__Work to complete__. Copy out, from the entries below, each line that holds the string "sprinklers".

[Collected data]
_ _ _ _

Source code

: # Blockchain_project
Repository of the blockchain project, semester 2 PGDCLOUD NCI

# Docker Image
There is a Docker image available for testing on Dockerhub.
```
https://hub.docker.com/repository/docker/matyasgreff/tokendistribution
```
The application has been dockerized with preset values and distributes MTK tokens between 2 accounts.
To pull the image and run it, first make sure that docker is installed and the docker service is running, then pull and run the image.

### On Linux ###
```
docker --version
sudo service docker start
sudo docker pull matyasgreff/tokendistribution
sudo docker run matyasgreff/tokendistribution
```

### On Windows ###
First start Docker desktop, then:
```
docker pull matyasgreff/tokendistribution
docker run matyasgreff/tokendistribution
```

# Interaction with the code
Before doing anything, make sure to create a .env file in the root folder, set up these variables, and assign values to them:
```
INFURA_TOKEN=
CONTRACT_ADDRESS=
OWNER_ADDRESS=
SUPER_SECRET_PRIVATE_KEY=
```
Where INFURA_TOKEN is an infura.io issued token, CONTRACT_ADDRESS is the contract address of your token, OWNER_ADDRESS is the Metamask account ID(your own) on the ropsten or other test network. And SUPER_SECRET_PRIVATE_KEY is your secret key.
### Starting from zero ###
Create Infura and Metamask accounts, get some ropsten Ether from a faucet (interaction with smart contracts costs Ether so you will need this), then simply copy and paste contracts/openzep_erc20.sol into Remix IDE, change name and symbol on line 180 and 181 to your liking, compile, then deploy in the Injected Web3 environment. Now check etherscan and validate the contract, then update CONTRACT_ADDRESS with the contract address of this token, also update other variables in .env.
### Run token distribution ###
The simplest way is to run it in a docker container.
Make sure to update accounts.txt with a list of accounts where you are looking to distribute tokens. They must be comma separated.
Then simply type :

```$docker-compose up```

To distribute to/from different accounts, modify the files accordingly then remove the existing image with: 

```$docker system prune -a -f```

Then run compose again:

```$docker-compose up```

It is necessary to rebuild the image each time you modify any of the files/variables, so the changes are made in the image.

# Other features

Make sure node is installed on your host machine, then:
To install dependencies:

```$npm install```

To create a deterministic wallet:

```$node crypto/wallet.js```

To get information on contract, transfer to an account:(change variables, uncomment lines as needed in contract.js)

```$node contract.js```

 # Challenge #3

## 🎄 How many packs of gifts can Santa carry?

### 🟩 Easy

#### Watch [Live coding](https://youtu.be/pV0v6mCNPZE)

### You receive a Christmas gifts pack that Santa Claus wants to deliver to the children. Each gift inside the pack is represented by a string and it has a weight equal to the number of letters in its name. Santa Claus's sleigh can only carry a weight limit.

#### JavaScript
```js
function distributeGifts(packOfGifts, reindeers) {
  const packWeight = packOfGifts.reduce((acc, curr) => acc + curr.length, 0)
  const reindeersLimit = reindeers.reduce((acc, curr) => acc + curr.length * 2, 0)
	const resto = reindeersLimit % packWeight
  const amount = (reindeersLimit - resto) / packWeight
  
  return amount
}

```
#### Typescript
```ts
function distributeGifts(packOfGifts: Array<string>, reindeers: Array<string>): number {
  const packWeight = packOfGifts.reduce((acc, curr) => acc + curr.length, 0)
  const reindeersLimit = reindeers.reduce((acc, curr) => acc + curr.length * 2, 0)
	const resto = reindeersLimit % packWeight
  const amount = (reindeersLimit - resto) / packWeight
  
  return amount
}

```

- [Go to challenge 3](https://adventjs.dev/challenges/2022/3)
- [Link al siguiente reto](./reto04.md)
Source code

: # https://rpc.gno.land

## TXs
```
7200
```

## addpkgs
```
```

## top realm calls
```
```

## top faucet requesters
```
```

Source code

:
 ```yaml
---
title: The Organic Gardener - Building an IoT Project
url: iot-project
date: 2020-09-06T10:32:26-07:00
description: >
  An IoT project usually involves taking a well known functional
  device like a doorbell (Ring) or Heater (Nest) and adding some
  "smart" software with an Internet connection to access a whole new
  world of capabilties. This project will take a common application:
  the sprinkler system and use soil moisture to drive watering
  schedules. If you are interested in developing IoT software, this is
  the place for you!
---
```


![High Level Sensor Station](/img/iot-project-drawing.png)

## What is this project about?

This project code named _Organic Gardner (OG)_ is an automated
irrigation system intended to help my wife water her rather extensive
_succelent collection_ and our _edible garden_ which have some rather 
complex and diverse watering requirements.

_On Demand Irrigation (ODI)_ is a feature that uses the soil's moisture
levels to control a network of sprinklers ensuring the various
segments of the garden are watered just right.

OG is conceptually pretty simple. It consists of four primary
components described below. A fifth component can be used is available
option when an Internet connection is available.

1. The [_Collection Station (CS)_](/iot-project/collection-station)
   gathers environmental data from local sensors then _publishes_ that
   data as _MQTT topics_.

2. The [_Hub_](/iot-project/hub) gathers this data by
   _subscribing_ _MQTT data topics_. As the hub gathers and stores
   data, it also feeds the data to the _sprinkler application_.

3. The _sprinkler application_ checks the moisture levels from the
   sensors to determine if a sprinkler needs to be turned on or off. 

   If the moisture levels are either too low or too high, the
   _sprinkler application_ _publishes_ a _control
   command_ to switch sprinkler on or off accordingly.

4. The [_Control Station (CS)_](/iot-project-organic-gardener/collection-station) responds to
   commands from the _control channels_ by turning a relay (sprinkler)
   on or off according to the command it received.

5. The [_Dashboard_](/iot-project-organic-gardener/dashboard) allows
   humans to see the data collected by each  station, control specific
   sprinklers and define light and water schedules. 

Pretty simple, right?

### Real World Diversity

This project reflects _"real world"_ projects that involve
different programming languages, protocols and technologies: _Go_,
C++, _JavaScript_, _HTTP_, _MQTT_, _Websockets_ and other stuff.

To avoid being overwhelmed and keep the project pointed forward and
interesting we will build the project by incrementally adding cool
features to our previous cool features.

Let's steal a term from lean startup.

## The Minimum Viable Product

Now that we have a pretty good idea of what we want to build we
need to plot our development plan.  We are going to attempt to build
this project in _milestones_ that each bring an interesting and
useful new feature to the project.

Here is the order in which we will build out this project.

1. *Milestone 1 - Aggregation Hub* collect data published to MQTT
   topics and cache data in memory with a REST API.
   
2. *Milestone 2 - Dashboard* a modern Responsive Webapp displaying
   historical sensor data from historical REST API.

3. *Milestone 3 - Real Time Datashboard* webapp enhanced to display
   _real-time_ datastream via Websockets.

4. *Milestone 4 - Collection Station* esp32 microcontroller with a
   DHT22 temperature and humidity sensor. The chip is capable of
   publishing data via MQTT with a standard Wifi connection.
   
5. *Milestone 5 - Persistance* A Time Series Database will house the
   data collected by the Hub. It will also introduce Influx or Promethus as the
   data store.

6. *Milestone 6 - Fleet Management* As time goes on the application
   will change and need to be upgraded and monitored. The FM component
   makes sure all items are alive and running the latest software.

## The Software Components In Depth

_ _ _ _

__Result for this exercise__.
levels to control a network of sprinklers ensuring the various
   sprinklers and define light and water schedules. 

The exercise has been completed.